■ WHAT IS BEING ASKED ■
Transcribe the entries below exactly from their first line through the line containing "The maximum iterations", and let no picture into the copy.

**** DATA UNDER STUDY

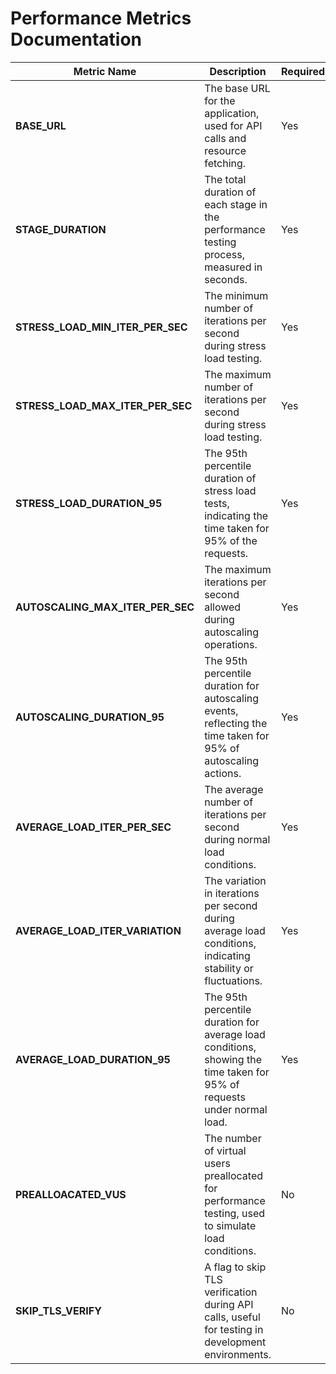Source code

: 
# Performance Metrics Documentation

| Metric Name                          | Description                                                                 | Required | Default |
|--------------------------------------|-----------------------------------------------------------------------------|----------|---------|
| **BASE_URL**                         | The base URL for the application, used for API calls and resource fetching. | Yes      | N/A     |
| **STAGE_DURATION**                   | The total duration of each stage in the performance testing process, measured in seconds. | Yes      | N/A     |
| **STRESS_LOAD_MIN_ITER_PER_SEC**    | The minimum number of iterations per second during stress load testing.    | Yes      | N/A     |
| **STRESS_LOAD_MAX_ITER_PER_SEC**    | The maximum number of iterations per second during stress load testing.    | Yes      | N/A     |
| **STRESS_LOAD_DURATION_95**         | The 95th percentile duration of stress load tests, indicating the time taken for 95% of the requests. | Yes      | N/A     |
| **AUTOSCALING_MAX_ITER_PER_SEC**    | The maximum iterations per second allowed during autoscaling operations.    | Yes      | N/A     |
| **AUTOSCALING_DURATION_95**         | The 95th percentile duration for autoscaling events, reflecting the time taken for 95% of autoscaling actions. | Yes      | N/A     |
| **AVERAGE_LOAD_ITER_PER_SEC**       | The average number of iterations per second during normal load conditions.  | Yes      | N/A     |
| **AVERAGE_LOAD_ITER_VARIATION**     | The variation in iterations per second during average load conditions, indicating stability or fluctuations. | Yes      | N/A     |
| **AVERAGE_LOAD_DURATION_95**        | The 95th percentile duration for average load conditions, showing the time taken for 95% of requests under normal load. | Yes      | N/A     |
| **PREALLOACATED_VUS**                | The number of virtual users preallocated for performance testing, used to simulate load conditions. | No      | 150     |
| **SKIP_TLS_VERIFY**                  | A flag to skip TLS verification during API calls, useful for testing in development environments. | No       | False   |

********

■ ANSWER FOR THE TASK ■
Source code

: 
# Performance Metrics Documentation

| Metric Name                          | Description                                                                 | Required | Default |
|--------------------------------------|-----------------------------------------------------------------------------|----------|---------|
| **BASE_URL**                         | The base URL for the application, used for API calls and resource fetching. | Yes      | N/A     |
| **STAGE_DURATION**                   | The total duration of each stage in the performance testing process, measured in seconds. | Yes      | N/A     |
| **STRESS_LOAD_MIN_ITER_PER_SEC**    | The minimum number of iterations per second during stress load testing.    | Yes      | N/A     |
| **STRESS_LOAD_MAX_ITER_PER_SEC**    | The maximum number of iterations per second during stress load testing.    | Yes      | N/A     |
| **STRESS_LOAD_DURATION_95**         | The 95th percentile duration of stress load tests, indicating the time taken for 95% of the requests. | Yes      | N/A     |
| **AUTOSCALING_MAX_ITER_PER_SEC**    | The maximum iterations per second allowed during autoscaling operations.    | Yes      | N/A     |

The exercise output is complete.